Their eyes meet across a crowded room. She points at him, touches her temple and shakes her index finger. He touches his third finger, thumb, lays two fingers across his palm, then shakes his forefinger. She brushes her fifth and index fingers, then sticks her thumb up. Around them people talk and bustle; they remain 10 metres apart.

This scene will be familiar to anyone who has worked or lived with deaf people: she asks his name, he replies “Ian” and asks hers. She signs “Sue” and “Good to meet you.” But this couple using British Sign Language (BSL) aren’t necessarily deaf. There has been an explosion in the numbers of hearing students on BSL courses - from 3,500 in 1990 to about 15,000 this year. There are already more hearing people in the UK who use BSL than deaf people (62,000) and the numbers are rising inexorably.

At Hackney Community College, 250 students are taking courses this year, with 100 on the waiting list. Last year the numbers were 180 and 40. FE colleges have begun to include the subject in their prospectuses alongside French, German and Spanish.

So what has inspired this sudden enthusiasm? I am one of the newly BSL-using hearing population. My brother Peter was born profoundly deaf after our (hearing) mother had rubella during pregnancy. He was brought up to lipread and to speak, which he does very well. He can make himself understood almost anywhere and works in a hearing environment.

As we grew up, we used various ad hoc signs together, but Peter was always discouraged from using Sign; the educational policy was to build up the highest possible oral competence. It was only through attending boarding school where other deaf children used Sign, and then going to deaf clubs, that he developed BSL skills. I had no Signing experience, except for the finger alphabet, and it used to bother me a bit; conversations with Peter always felt to me as though we were using schoolboy French. There was a limit to the scope of our communication; it was mediated, incomplete.

It was only at the age of 30 when I was offered some consultancy work with the British Deaf Association, that I first began to use BSL. What a revelation! Here was an organisation where decisions were made by deaf people; where many of the senior management (hearing and deaf) used BSL fluently; where interpreters were routinely available to give deaf people full access to every word of a meeting or speech.

I could see immediately how much this world differed from my family environment. It is part of the UK’s Deaf community (it uses the capital D to stress a cultural and linguistic identity rather than a disability), and you don’t need to be deaf to be Deaf. You do, however, need to use BSL. Until I learnt to Sign, I had never really understood much about deafness, despite living alongside it as long as I can remember.
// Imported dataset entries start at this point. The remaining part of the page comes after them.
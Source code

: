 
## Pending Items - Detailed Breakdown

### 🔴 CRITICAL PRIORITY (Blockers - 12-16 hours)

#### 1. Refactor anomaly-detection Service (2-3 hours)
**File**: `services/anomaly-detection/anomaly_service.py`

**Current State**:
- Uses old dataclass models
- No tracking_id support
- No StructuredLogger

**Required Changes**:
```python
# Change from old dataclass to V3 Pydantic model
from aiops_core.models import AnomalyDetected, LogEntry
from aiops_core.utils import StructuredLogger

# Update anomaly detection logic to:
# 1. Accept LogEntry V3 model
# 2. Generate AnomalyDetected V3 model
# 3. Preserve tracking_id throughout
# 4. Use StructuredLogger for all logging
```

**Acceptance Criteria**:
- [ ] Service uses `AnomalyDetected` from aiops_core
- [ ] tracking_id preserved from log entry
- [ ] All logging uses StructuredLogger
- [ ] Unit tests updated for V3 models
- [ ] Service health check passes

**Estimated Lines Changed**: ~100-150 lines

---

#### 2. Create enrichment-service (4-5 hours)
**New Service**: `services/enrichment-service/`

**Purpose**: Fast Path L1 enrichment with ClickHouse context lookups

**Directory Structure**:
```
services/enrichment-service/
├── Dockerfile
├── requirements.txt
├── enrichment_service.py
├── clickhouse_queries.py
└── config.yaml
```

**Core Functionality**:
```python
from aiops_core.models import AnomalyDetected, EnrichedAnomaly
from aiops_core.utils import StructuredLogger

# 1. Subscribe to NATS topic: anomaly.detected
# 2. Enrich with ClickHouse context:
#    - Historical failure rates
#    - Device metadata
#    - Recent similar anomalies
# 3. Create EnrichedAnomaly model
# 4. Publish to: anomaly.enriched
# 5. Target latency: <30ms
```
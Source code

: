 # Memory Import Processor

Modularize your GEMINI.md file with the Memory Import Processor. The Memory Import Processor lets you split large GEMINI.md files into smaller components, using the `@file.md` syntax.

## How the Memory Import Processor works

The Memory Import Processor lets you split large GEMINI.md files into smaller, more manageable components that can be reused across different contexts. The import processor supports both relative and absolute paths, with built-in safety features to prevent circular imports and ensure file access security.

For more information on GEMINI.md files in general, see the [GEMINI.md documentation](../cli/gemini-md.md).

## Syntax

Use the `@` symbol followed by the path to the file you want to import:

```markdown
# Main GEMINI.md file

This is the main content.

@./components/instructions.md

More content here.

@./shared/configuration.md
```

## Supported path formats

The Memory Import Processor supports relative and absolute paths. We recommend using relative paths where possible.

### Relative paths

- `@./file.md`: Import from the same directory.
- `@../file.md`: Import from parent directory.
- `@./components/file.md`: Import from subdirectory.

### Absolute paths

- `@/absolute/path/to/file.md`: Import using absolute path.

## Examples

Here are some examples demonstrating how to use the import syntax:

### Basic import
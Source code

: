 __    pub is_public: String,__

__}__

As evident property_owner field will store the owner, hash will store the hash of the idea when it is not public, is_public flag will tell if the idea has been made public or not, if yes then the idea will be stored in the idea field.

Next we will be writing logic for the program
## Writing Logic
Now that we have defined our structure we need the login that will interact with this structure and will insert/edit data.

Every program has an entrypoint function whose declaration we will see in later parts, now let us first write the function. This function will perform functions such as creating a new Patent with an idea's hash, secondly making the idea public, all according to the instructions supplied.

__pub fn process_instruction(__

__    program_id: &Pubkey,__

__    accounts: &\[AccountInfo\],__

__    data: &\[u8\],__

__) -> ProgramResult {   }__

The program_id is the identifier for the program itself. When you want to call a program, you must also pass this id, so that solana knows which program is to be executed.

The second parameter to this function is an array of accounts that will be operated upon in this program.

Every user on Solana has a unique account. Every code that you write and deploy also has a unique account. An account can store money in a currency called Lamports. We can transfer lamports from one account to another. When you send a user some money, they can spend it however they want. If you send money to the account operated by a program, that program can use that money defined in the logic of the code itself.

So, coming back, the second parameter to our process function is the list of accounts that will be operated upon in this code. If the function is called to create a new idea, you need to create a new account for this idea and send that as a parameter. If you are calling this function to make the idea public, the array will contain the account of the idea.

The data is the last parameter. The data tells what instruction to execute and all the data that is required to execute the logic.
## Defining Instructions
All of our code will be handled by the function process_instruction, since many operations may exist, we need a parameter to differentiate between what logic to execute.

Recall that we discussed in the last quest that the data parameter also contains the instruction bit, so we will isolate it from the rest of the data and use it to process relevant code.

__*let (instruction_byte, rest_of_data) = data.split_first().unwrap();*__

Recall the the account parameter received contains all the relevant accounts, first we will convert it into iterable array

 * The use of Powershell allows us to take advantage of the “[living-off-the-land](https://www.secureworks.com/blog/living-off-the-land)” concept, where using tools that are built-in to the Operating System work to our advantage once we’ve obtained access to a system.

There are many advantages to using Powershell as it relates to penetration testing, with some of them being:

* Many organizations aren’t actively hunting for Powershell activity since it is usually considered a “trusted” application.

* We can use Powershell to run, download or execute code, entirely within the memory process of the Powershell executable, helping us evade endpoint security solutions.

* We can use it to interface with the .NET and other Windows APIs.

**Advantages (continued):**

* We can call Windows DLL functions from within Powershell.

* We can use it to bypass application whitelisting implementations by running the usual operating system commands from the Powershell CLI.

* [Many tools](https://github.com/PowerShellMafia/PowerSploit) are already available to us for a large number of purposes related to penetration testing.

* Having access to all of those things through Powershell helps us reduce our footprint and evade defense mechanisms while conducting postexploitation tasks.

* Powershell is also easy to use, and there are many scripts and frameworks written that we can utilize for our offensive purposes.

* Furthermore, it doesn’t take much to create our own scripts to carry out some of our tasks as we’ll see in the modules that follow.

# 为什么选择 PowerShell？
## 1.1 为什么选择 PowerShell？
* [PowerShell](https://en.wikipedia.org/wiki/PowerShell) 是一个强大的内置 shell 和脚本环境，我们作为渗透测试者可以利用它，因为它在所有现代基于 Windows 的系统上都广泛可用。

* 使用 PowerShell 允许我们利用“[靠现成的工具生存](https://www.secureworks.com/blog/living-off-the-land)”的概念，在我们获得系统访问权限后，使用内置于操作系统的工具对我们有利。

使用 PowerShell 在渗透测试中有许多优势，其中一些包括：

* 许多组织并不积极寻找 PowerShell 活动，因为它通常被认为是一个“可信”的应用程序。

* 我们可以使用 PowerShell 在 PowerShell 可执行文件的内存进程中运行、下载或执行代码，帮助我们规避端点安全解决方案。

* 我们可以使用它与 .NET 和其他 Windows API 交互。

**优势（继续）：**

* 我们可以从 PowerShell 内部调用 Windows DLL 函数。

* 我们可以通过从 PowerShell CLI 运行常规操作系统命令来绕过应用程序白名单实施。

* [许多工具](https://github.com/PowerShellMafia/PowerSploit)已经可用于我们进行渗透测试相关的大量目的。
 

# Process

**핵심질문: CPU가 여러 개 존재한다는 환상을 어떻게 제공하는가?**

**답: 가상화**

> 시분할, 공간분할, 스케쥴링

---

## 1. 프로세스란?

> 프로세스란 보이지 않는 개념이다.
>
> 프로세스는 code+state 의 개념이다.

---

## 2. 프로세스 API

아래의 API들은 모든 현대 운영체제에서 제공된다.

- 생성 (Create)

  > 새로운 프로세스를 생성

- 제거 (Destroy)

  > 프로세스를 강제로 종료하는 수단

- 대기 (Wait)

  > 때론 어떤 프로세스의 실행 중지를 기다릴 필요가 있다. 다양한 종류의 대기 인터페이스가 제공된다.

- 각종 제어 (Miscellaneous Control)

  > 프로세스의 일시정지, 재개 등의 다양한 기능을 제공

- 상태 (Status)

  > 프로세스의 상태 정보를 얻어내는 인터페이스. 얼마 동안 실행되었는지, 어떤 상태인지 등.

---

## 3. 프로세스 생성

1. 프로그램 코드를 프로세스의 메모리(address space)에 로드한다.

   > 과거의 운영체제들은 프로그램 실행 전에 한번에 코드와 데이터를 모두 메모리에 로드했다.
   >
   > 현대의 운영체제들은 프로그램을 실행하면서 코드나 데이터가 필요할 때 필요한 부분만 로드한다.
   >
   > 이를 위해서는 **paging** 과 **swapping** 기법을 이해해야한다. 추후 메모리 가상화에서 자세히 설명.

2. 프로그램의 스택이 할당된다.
The issue of BSL is about civil rights; either someone has to adapt to society (as far as he or she is able), or society adapts itself to provide access. The trouble with lipreading is that even at best, it is mainly guesswork; at worst it is useless. Imagine trying to lipread a group discussion. Try lipreading John Major. Try lipreading the radio.

What is heartening about the rocketing number of BSL students is that it is voluntary and organic. Public awareness has grown enormously. Despite having a documented history stretching back to the 18th century, BSL only gained formal recognition as a distinct language in the 1970s. Since 1880, when a congress of educationists in Milan sought to enforce oral teaching and ban Sign language, the Deaf community has had to fight a tenacious rearguard action. As they saw it, each new generation was being ripped from them by schools which denied deaf children access to their natural language. The educationists, for their part, saw the potential benefits to society of deaf adults who could speak and understand spoken English.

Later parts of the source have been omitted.